GOAL OF THE EXERCISE – Copy out the lines below that hold the word "languages".
· · · ·
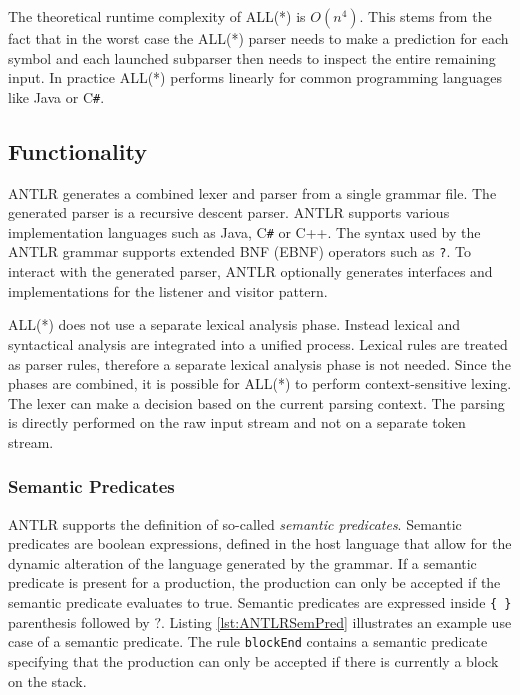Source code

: The theoretical runtime complexity of ALL(*) is $O(n^4)$. This stems from the fact that in the worst case the ALL(*) parser needs to make a prediction for each symbol and each launched subparser then needs to inspect the entire remaining input. In practice ALL(*) performs linearly for common programming languages like Java or C\verb|#|.


\subsection{Functionality}

ANTLR generates a combined lexer and parser from a single grammar file. The generated parser is a recursive descent parser. ANTLR supports various implementation languages such as Java, C\verb|#| or C++. The syntax used by the ANTLR grammar supports extended BNF (EBNF) operators such as \texttt{?}. To interact with the generated parser, ANTLR optionally generates interfaces and implementations for the listener and visitor pattern.

ALL(*) does not use a separate lexical analysis phase. Instead lexical and syntactical analysis are integrated into a unified process. Lexical rules are treated as parser rules, therefore a separate lexical analysis phase is not needed. Since the phases are combined, it is possible for ALL(*) to perform context-sensitive lexing. The lexer can make a decision based on the current parsing context. The parsing is directly performed on the raw input stream and not on a separate token stream. 

\subsubsection{Semantic Predicates}

ANTLR supports the definition of so-called \textit{semantic predicates}. Semantic predicates are boolean expressions, defined in the host language that allow for the dynamic alteration of the language generated by the grammar. If a semantic predicate is present for a production, the production can only be accepted if the semantic predicate evaluates to true. Semantic predicates are expressed inside \verb|{ }| parenthesis followed by $?$. Listing \ref{lst:ANTLRSemPred} illustrates an example use case of a semantic predicate. The rule \texttt{blockEnd} contains a semantic predicate specifying that the production can only be accepted if there is currently a block on the stack. 

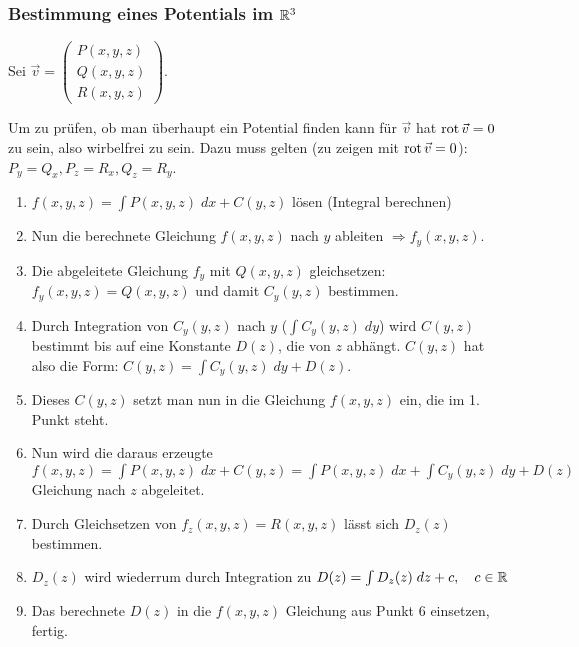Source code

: \subsubsection{Bestimmung eines Potentials im $\mathbb{R}^3$}
Sei $\vec{v} = \begin{pmatrix}
P(x,y,z)\\
Q(x,y,z)\\
R(x,y,z)
\end{pmatrix}$.

Um zu prüfen, ob man überhaupt ein Potential finden kann für $\vec{v}$ hat $\operatorname{rot} \vec{v} = 0$
zu sein, also wirbelfrei zu sein. Dazu muss gelten (zu zeigen mit $\operatorname{rot} \vec{v} = 0$): $P_y = Q_x, P_z = R_x, Q_z = R_y$.

\begin{enumerate}[itemsep=1em]
	\item $f(x,y,z) = \int P(x,y,z)\;dx + C(y,z)$ lösen (Integral berechnen)
	\item Nun die berechnete Gleichung $f(x,y,z)$ nach $y$ ableiten $\Rightarrow f_y(x,y,z)$.
	\item Die abgeleitete Gleichung $f_y$ mit $Q(x,y,z)$ gleichsetzen: $f_y(x,y,z) = Q(x,y,z)$
	und damit $C_y(y,z)$ bestimmen.
	\item Durch Integration von $C_y(y,z)$ nach $y$ ($\int C_y(y,z)\;dy$) wird $C(y,z)$ bestimmt
	bis auf eine Konstante $D(z)$, die von $z$ abhängt. $C(y,z)$ hat also die Form:
	$C(y,z) = \int C_y(y,z)\; dy + D(z)$.
	\item Dieses $C(y,z)$ setzt man nun in die Gleichung $f(x,y,z)$ ein, die im 1. Punkt steht.
	\item Nun wird die daraus erzeugte
	$f(x,y,z) = \int P(x,y,z)\;dx + C(y,z) = \int P(x,y,z)\;dx + \int C_y(y,z)\; dy + D(z)$
	Gleichung nach $z$ abgeleitet.
	\item Durch Gleichsetzen von $f_z(x,y,z) = R(x,y,z)$ lässt sich $D_z(z)$ bestimmen.
	\item $D_z(z)$ wird wiederrum durch Integration zu $D(z) = \int D_z(z)\; dz + c, \quad c \in \mathbb{R}$
	\item Das berechnete $D(z)$ in die $f(x,y,z)$ Gleichung aus Punkt 6 einsetzen, fertig.
\end{enumerate}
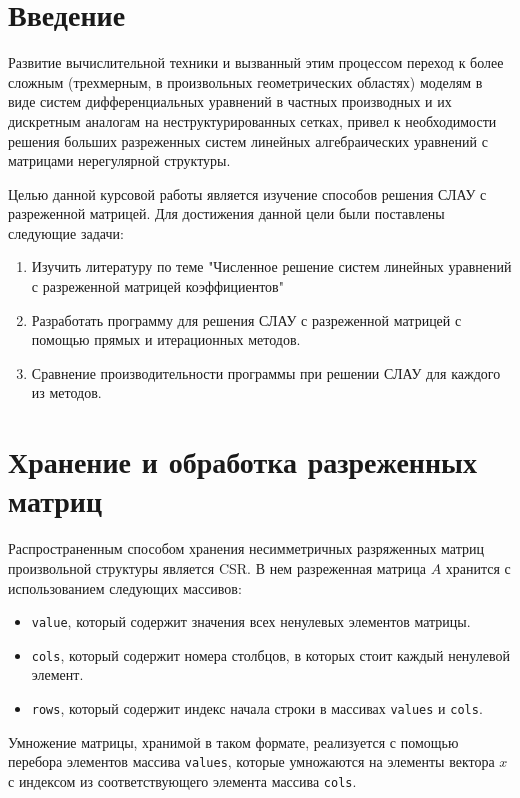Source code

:\documentclass[a4paper, fontsize=14pt]{article}
\begin{document}

\newpage

\tableofcontents

\newpage

\section*{Введение}

Развитие вычислительной техники и вызванный этим процессом переход к более сложным (трехмерным, 
в произвольных геометрических областях) моделям в виде систем дифференциальных уравнений в 
частных производных и их дискретным аналогам на неструктурированных сетках, привел к 
необходимости решения больших разреженных систем линейных алгебраических уравнений с 
матрицами нерегулярной структуры.

Целью данной курсовой работы является изучение способов решения СЛАУ с разреженной матрицей.
Для достижения данной цели были поставлены следующие задачи:
\begin{enumerate}
    \item Изучить литературу по теме "Численное решение систем линейных уравнений с разреженной
        матрицей коэффициентов"
    \item Разработать программу для решения СЛАУ с разреженной матрицей с помощью прямых и
        итерационных методов.
    \item Сравнение производительности программы при решении СЛАУ для каждого из методов.
\end{enumerate}
\newpage
\section{Хранение и обработка разреженных матриц}
Распространенным способом хранения несимметричных разряженных матриц произвольной структуры является
CSR. В нем разреженная матрица $A$ хранится с использованием следующих массивов:
\begin{itemize}
    \item \verb|value|, который содержит значения всех ненулевых элементов матрицы.
    \item \verb|cols|, который содержит номера столбцов, в которых стоит каждый ненулевой элемент.
    \item \verb|rows|, который содержит индекс начала строки в массивах \verb|values| и \verb|cols|.
\end{itemize}
Умножение матрицы, хранимой в таком формате, реализуется с помощью перебора элементов массива
\verb|values|, которые умножаются на элементы вектора $x$ с индексом из соответствующего
элемента массива \verb|cols|.\cite{bal} 
\end{document}
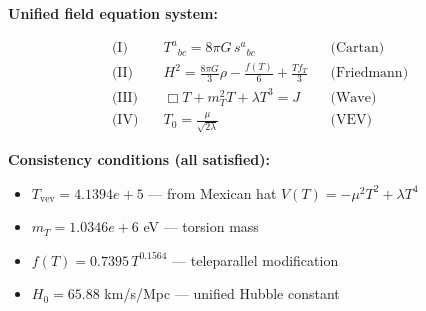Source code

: 
\textbf{Unified field equation system:}

\begin{align}
  \text{(I)} \quad & T^a{}_{bc} = 8\pi G \, s^a{}_{bc} && \text{(Cartan)} \\
  \text{(II)} \quad & H^2 = \frac{8\pi G}{3}\rho - \frac{f(T)}{6} + \frac{Tf_T}{3} && \text{(Friedmann)} \\
  \text{(III)} \quad & \Box T + m_T^2 T + \lambda T^3 = J && \text{(Wave)} \\
  \text{(IV)} \quad & T_0 = \frac{\mu}{\sqrt{2\lambda}} && \text{(VEV)}
\end{align}

\textbf{Consistency conditions (all satisfied):}
\begin{itemize}
  \item $T_{\text{vev}} = 4.1394e+5$ — from Mexican hat $V(T) = -\mu^2 T^2 + \lambda T^4$
  \item $m_T = 1.0346e+6$ eV — torsion mass
  \item $f(T) = 0.7395 \, T^{0.1564}$ — teleparallel modification
  \item $H_0 = 65.88$ km/s/Mpc — unified Hubble constant
\end{itemize}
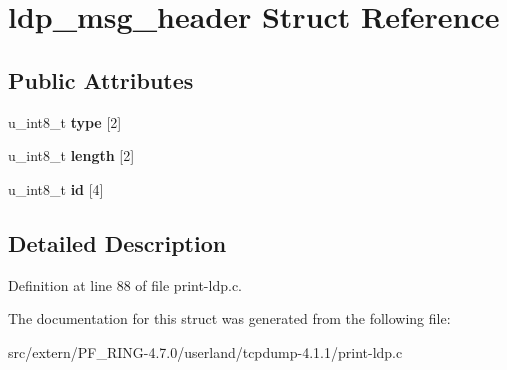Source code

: \hypertarget{structldp__msg__header}{
\section{ldp\_\-msg\_\-header Struct Reference}
\label{structldp__msg__header}
}
\subsection*{Public Attributes}
\begin{DoxyCompactItemize}
\item 
\hypertarget{structldp__msg__header_abbe65676557764b4bde676e91dc2715e}{
u\_\-int8\_\-t {\bfseries type} \mbox{[}2\mbox{]}}
\label{structldp__msg__header_abbe65676557764b4bde676e91dc2715e}

\item 
\hypertarget{structldp__msg__header_a84024dacb98f6a3a283e534433dde2af}{
u\_\-int8\_\-t {\bfseries length} \mbox{[}2\mbox{]}}
\label{structldp__msg__header_a84024dacb98f6a3a283e534433dde2af}

\item 
\hypertarget{structldp__msg__header_abff253b95e1fa52b0bc82653aa0c4a68}{
u\_\-int8\_\-t {\bfseries id} \mbox{[}4\mbox{]}}
\label{structldp__msg__header_abff253b95e1fa52b0bc82653aa0c4a68}

\end{DoxyCompactItemize}


\subsection{Detailed Description}


Definition at line 88 of file print-\/ldp.c.



The documentation for this struct was generated from the following file:\begin{DoxyCompactItemize}
\item 
src/extern/PF\_\-RING-\/4.7.0/userland/tcpdump-\/4.1.1/print-\/ldp.c\end{DoxyCompactItemize}
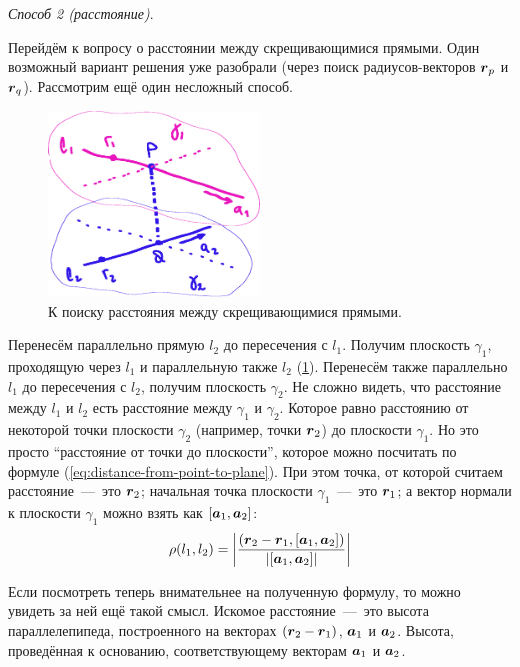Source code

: \documentclass[a4paper,12pt]{article}
\begin{document}
\begin{solution}
    \medskip
    
    \emph{Способ 2 (расстояние)}.
    
    Перейдём к вопросу о расстоянии между скрещивающимися прямыми.
    Один возможный вариант решения уже разобрали (через поиск радиусов-векторов $\boldsymbol r_p$ и $\boldsymbol r_q$).
    Рассмотрим ещё один несложный способ.
    
    \begin{figure}[h]
      \centering
      
      \includegraphics[width=0.5\textwidth]{skew-gamma1-gamma2}
      
      \caption{К поиску расстояния между скрещивающимися прямыми.}
      \label{fig:skew-gamma1-gamma2}
    \end{figure}
    
    Перенесём параллельно прямую $l_2$ до пересечения с $l_1$.
    Получим плоскость $\gamma_1$, проходящую через $l_1$ и параллельную также $l_2$ (\ref{fig:skew-gamma1-gamma2}).
    Перенесём также параллельно $l_1$ до пересечения с $l_2$, получим плоскость $\gamma_2$.
    Не сложно видеть, что расстояние между $l_1$ и $l_2$ есть расстояние между $\gamma_1$ и $\gamma_2$.
    Которое равно расстоянию от некоторой точки плоскости $\gamma_2$ (например, точки $\boldsymbol r_2$) до плоскости $\gamma_1$.
    Но это просто ``расстояние от точки до плоскости'', которое можно посчитать по формуле (\ref{eq:distance-from-point-to-plane}).
    При этом точка, от которой считаем расстояние~---~это $\boldsymbol r_2$; начальная точка плоскости $\gamma_1$~---~это $\boldsymbol r_1$; а вектор нормали к плоскости $\gamma_1$ можно взять как $[\boldsymbol a_1, \boldsymbol a_2]$:
    \[
      \rho(l_1, l_2) = \left|\frac{(\boldsymbol r_2 - \boldsymbol r_1, [\boldsymbol a_1, \boldsymbol a_2])}{|[\boldsymbol a_1, \boldsymbol a_2]|}\right|
    \]
    
    Если посмотреть теперь внимательнее на полученную формулу, то можно увидеть за ней ещё такой смысл.
    Искомое расстояние~---~это высота параллелепипеда, построенного на векторах $(\bds r_2 \hm- \bds r_1)$, $\boldsymbol a_1$ и $\boldsymbol a_2$.
    Высота, проведённая к основанию, соответствующему векторам $\boldsymbol a_1$ и $\boldsymbol a_2$.
  \end{solution}
  
\end{document}
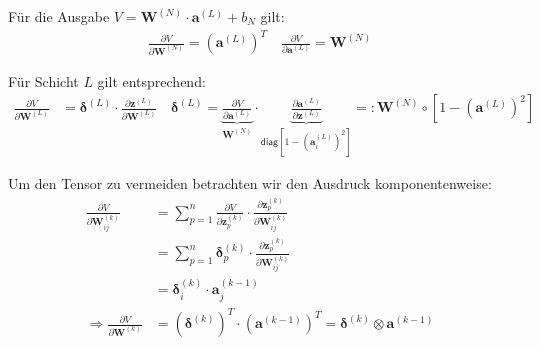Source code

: \documentclass[a4paper, 12pt]{scrartcl}
\begin{document}
\begin{beweis}
    Für die Ausgabe $V = \bm{W}^{(N)} \cdot \bm{a}^{(L)} + b_N$ gilt:
    \begin{align*}
        \frac{\partial V}{\partial \bm{W}^{(N)}} =
        \left(\bm{a}^{(L)}\right)^T
        \quad
        \frac{\partial V}{\partial \bm{a}^{(L)}} 
        = 
        \bm{W}^{(N)} 
    \end{align*}

    Für Schicht $L$ gilt entsprechend:
    \begin{align*}
        \frac{\partial V}{\partial \bm{W}^{(L)}}
        &=
        \bm{\delta}^{(L)}
        \cdot 
        \frac{\partial \bm{z}^{(L)}}{\partial \bm{W}^{(L)}}
        \quad
        \bm{\delta}^{(L)} 
        =
        \underbrace{
            \frac{\partial V}{\partial \bm{a}^{(L)}}
        }_{
            \bm{W}^{(N)} 
        }
        \cdot 
        \underbrace{
            \frac{\partial \bm{a}^{(L)}}{\partial \bm{z}^{(L)}}
        }_{
             \mathsf{diag}\left[1- \left(\bm{a}_i^{(L)}\right)^2 \right]
        }
        =:
        \bm{W}^{(N)}
        \circ
        \left[1- \left(\bm{a}^{(L)}\right)^2 \right]
    \end{align*}

    Um den Tensor zu vermeiden betrachten wir den Ausdruck komponentenweise: 
    \begin{align*}
        \frac{\partial V}{\partial \bm{W}_{ij}^{(k)}}
        &=
        \sum_{p=1}^{n}
        \frac{\partial V}{\partial \bm{z}_p^{(k)}}
        \cdot 
        \frac{\partial \bm{z}_p^{(k)}}{\partial \bm{W}_{ij}^{(k)}}
        \\
        &=
        \sum_{p=1}^{n} \bm{\delta}^{(k)}_p \cdot \frac{\partial \bm{z}_p^{(k)}}{\partial \bm{W}_{ij}^{(k)}}
        \\
        &=
        \bm{\delta}^{(k)}_i \cdot \bm{a}_j^{(k-1)}
        \\
        \Rightarrow
        \frac{\partial V}{\partial \bm{W}^{(k)}} 
        &= 
        \left(\bm{\delta}^{(k)}\right)^T \cdot \left(\bm{a}^{(k-1)}\right)^T 
        = \bm{\delta}^{(k)} \otimes \bm{a}^{(k-1)}
    \end{align*}


\end{beweis}
\end{document}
· · · ·
RESPONSE –
: The theoretical runtime complexity of ALL(*) is $O(n^4)$. This stems from the fact that in the worst case the ALL(*) parser needs to make a prediction for each symbol and each launched subparser then needs to inspect the entire remaining input. In practice ALL(*) performs linearly for common programming languages like Java or C\verb|#|.
ANTLR generates a combined lexer and parser from a single grammar file. The generated parser is a recursive descent parser. ANTLR supports various implementation languages such as Java, C\verb|#| or C++. The syntax used by the ANTLR grammar supports extended BNF (EBNF) operators such as \texttt{?}. To interact with the generated parser, ANTLR optionally generates interfaces and implementations for the listener and visitor pattern.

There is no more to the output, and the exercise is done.